M&A remains a critical growth strategy but due to customers’ expectations evolving the industry must keep up

More than three quarters (78%) of insurance leaders say that Brexit is decreasing their appetite for mergers and acquisitions (M&A).

This is according to a survey by Deloitte “A demanding future: The four trends that define insurance in 2020” which looked at 200 insurance leaders across Europe, Middle East and the Americas.

Half (52%) expect to complete two or more deals over the next three years, and just under three quarters (72%) of insurers think that over half of the growth in their industry over the next five years will be driven by M&A.

The report identified four areas which insurers need to focus on to avoid being left behind covering customers, growth, road maps and digital disruption. 

Critical growth strategy 

Ian Sparshott, global insurance sector financial advisory leader at Deloitte, said: “Against a backdrop of surplus capital and continuing low GDP growth and interest rates, M&A remains a critical growth strategy for many insurers. The survey results suggest M&A activity will centre on core markets and products but also be used, either via acquisition or partnership, to access technologies that enable improvements within the industry.

“This could include distribution, new products, underwriting capabilities or claims process improvements. However, the successful integration of newly acquired assets will be crucial in determining the success of this strategy.”

Customers and solutions

David Rush, head of insurance for Deloitte North and South Europe, explained that customers’ expectations have evolved.

“Experience in other industries has taught them to expect more and they have become used to being able to access relevant services in one place.

“Despite the fact that insurers are bullish about the industry’s progress in adapting to the new digital age – 80% think the industry is keeping up with technological advancement – there has been little genuine disruption in the market so far,” he added.

Insurers are expecting to broaden their service offerings to include more than just the insurance protection element.

It said that another main challenge to growth over the past three years has been regulatory and legal obstacles however expanding customer expectations was now seen as the biggest challenge by 45%.

Deloitte found that 62% of insurers believe that consumers regard non-insurance products the most important factor when choosing an insurer, 57% believed that access to friendly knowledgeable staff was the most effective way to increase customer loyalty.

Andy Masters, partner at Deloitte, added: “Insurers have to figure out how to offer customer products and services that are relevant to them at any time when they need them.

“These might be unrelated to the day to day but are about creating a more desirable experience that drives up frequency and quality of interaction.

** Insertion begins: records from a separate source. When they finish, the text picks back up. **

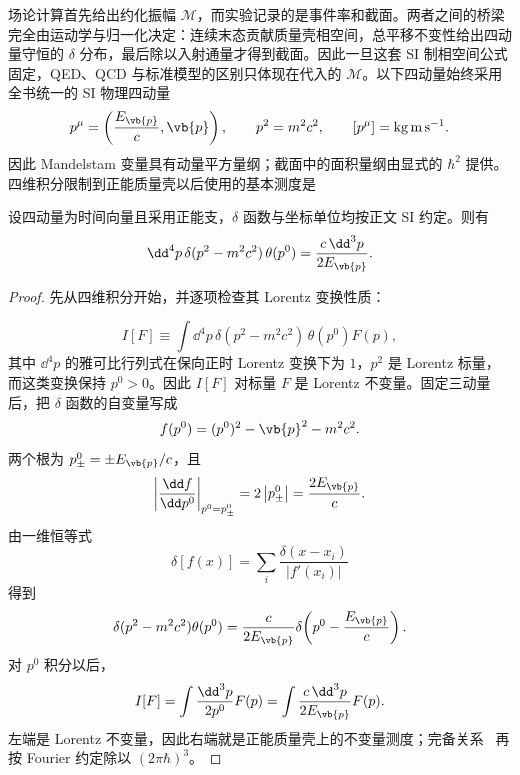 
场论计算首先给出约化振幅 $\mathcal M$，而实验记录的是事件率和截面。两者之间的桥梁完全由运动学与归一化决定：连续末态贡献质量壳相空间，总平移不变性给出四动量守恒的 $\delta$ 分布，最后除以入射通量才得到截面。因此一旦这套 SI 制相空间公式固定，QED、QCD 与标准模型的区别只体现在代入的 $\mathcal M$。以下四动量始终采用全书统一的 SI 物理四动量
\begin{equation}
 p^\mu=\left(\frac{E_{\vb{p}}}{c},\vb{p}\right),
 \qquad
 p^2=m^2c^2,
 \qquad
 [p^\mu]=\mathrm{kg\,m\,s^{-1}}.
 \label{eq:si-scattering-fourmomentum-r9}
\end{equation}
因此 Mandelstam 变量具有动量平方量纲；截面中的面积量纲由显式的 \(\hbar^2\) 提供。四维积分限制到正能质量壳以后使用的基本测度是


\begin{proposition}[正能质量壳测度的积分化简]
设四动量为时间向量且采用正能支，$\delta$ 函数与坐标单位均按正文 SI 约定。则有
\begin{equation}
 {
 \dd^4 p\,\delta(p^2-m^2c^2)\,\theta(p^0)
 =\frac{c\,\dd^3 p}{2E_{\vb{p}}}.}
\label{eq:positive-energy-mass-shell-measure-r68}
\end{equation}
\end{proposition}
\begin{proof}
先从四维积分开始，并逐项检查其 Lorentz 变换性质：

\begin{equation*}
 I[F]\equiv
 \int\dd^4 p\,
 \delta(p^2-m^2c^2)\,\theta(p^0)F(p),
 \end{equation*}
其中 $\dd^4 p$ 的雅可比行列式在保向正时 Lorentz 变换下为 $1$，$p^2$ 是 Lorentz 标量，而这类变换保持 $p^0>0$。因此 $I[F]$ 对标量 $F$ 是 Lorentz 不变量。固定三动量后，把 $\delta$ 函数的自变量写成
\begin{equation*}
 f(p^0)=(p^0)^2-\vb{p}^2-m^2c^2.
\end{equation*}
两个根为 $p^0_\pm=\pm E_{\vb{p}}/c$，且
\begin{equation*}
 \left|\frac{\dd f}{\dd p^0}\right|_{p^0=p^0_\pm}
 =2\left|p^0_\pm\right|
 =\frac{2E_{\vb{p}}}{c}.
\end{equation*}
由一维恒等式
\begin{equation*}
 \delta[f(x)]
 =\sum_i\frac{\delta(x-x_i)}{|f'(x_i)|}
\end{equation*}
得到
\begin{equation*}
 \delta(p^2-m^2c^2)\theta(p^0)
 =\frac{c}{2E_{\vb{p}}}
 \delta\!\left(p^0-\frac{E_{\vb{p}}}{c}\right).
\end{equation*}
对 $p^0$ 积分以后，
\begin{equation*}
 I[F]
 =\int\frac{\dd^3 p}{2p^0}F(p)
 =\int\frac{c\,\dd^3 p}{2E_{\vb{p}}}F(p).
 \end{equation*}
左端是 Lorentz 不变量，因此右端就是正能质量壳上的不变量测度；完备关系~ 再按 Fourier 约定除以 $(2\pi\hbar)^3$。
\end{proof}


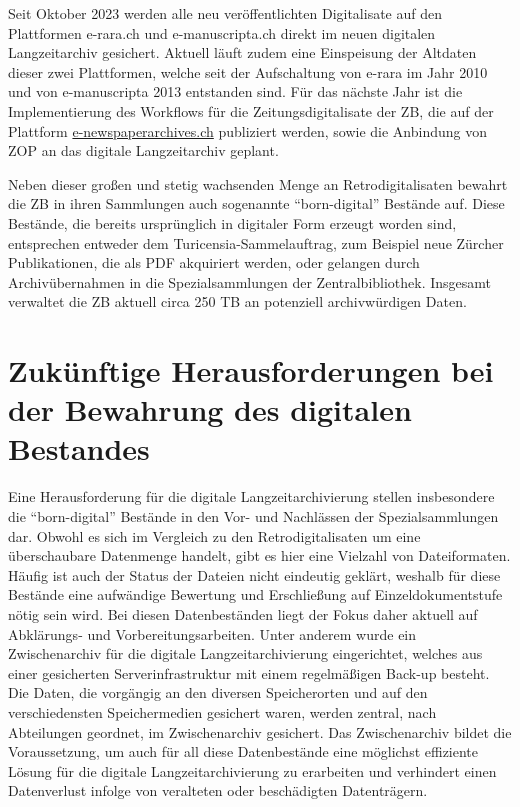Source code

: \documentclass[a4paper,
fontsize=11pt,
oneside,
numbers=noperiodatend,
parskip=half-,
bibliography=totoc,
final
]{scrartcl}
\begin{document}
Seit Oktober 2023 werden alle neu veröffentlichten Digitalisate auf den
Plattformen e-rara.ch und e-manuscripta.ch direkt im neuen digitalen
Langzeitarchiv gesichert. Aktuell läuft zudem eine Einspeisung der
Altdaten dieser zwei Plattformen, welche seit der Aufschaltung von
e-rara im Jahr 2010 und von e-manuscripta 2013 entstanden sind. Für das
nächste Jahr ist die Implementierung des Workflows für die
Zeitungsdigitalisate der ZB, die auf der Plattform
\href{http://e-newspaperarchives.ch}{e-newspaperarchives.ch} publiziert
werden, sowie die Anbindung von ZOP an das digitale Langzeitarchiv
geplant.

Neben dieser großen und stetig wachsenden Menge an Retrodigitalisaten
bewahrt die ZB in ihren Sammlungen auch sogenannte
\enquote{born-digital} Bestände auf. Diese Bestände, die bereits
ursprünglich in digitaler Form erzeugt worden sind, entsprechen entweder
dem Turicensia-Sammelauftrag, zum Beispiel neue Zürcher Publikationen,
die als PDF akquiriert werden, oder gelangen durch Archivübernahmen in
die Spezialsammlungen der Zentralbibliothek. Insgesamt verwaltet die ZB
aktuell circa 250 TB an potenziell archivwürdigen Daten.

\section{Zukünftige Herausforderungen bei der Bewahrung des
digitalen
Bestandes}\label{zukuxfcnftige-herausforderungen-bei-der-bewahrung-des-digitalen-bestandes}

Eine Herausforderung für die digitale Langzeitarchivierung stellen
insbesondere die \enquote{born-digital} Bestände in den Vor- und
Nachlässen der Spezialsammlungen dar. Obwohl es sich im Vergleich zu den
Retrodigitalisaten um eine überschaubare Datenmenge handelt, gibt es
hier eine Vielzahl von Dateiformaten. Häufig ist auch der Status der
Dateien nicht eindeutig geklärt, weshalb für diese Bestände eine
aufwändige Bewertung und Erschließung auf Einzeldokumentstufe nötig sein
wird. Bei diesen Datenbeständen liegt der Fokus daher aktuell auf
Abklärungs- und Vorbereitungsarbeiten. Unter anderem wurde ein
Zwischenarchiv für die digitale Langzeitarchivierung eingerichtet,
welches aus einer gesicherten Serverinfrastruktur mit einem regelmäßigen
Back-up besteht. Die Daten, die vorgängig an den diversen Speicherorten
und auf den verschiedensten Speichermedien gesichert waren, werden
zentral, nach Abteilungen geordnet, im Zwischenarchiv gesichert. Das
Zwischenarchiv bildet die Voraussetzung, um auch für all diese
Datenbestände eine möglichst effiziente Lösung für die digitale
Langzeitarchivierung zu erarbeiten und verhindert einen Datenverlust
infolge von veralteten oder beschädigten Datenträgern.
\end{document}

“The technology clearly exists to help them do this given the many non-insurance examples. Unlike new technology-based start-ups, incumbent insurers already have millions of customers to work with build engaging propositions that create stickiness.”

Different growth roadmap

The traditional approach of selling protective products might not fit the future, a shift to a new service-based model and greater focus on prevention might be necessary.

It said that by 2024 more than a quarter (33%) of premium volume will come from brand new propositions.

Olivier de Groote, partner at Deloitte said that customers are increasingly looking for frictionless services.

“Insurance is some way behind but those that are investing more in technology and offering the market an easy and complete experience that offers clear solutions to customers problems are in a good position,” he added.

Clive Buesnel, vice chairman and UK head of insurance at Deloitte said that a significant shift towards services among insurers might be seen as they try to engage customers with offerings that add value. And as insurance will be embedded in a range of valuable services it will no longer be a grudge purchase.

Organic growth will not be enough

Incumbent firm can no longer rely on organic growth or internal innovation.

Sparshott added that M&A activity will centre around core markets and products but will also be used via acquisition or partnership to access technologies that enable improvements within the industry.

While 81% of insurers are planning partnerships in existing markets, almost half (44%) have firm plans to forge alliances to enter new territories.

M&A is increasingly becoming the tactic of choice for growth with 49% saying the top driver for this activity is the need to expand products and service offerings.

Digital disruption

More than three quarters (80%) felt like the industry was keeping pace with technological advancement, with 95% expecting an increase in the use of advanced analytics over the next three years.

The top challenges cited were cyber and data regulation at 51%.

Andy Lees, partner at Deloitte recommended that insurers should adopt an ecosystem approach that involves partnership and outsourcing.

But he said it will take a lot of effort to transition from a legacy system.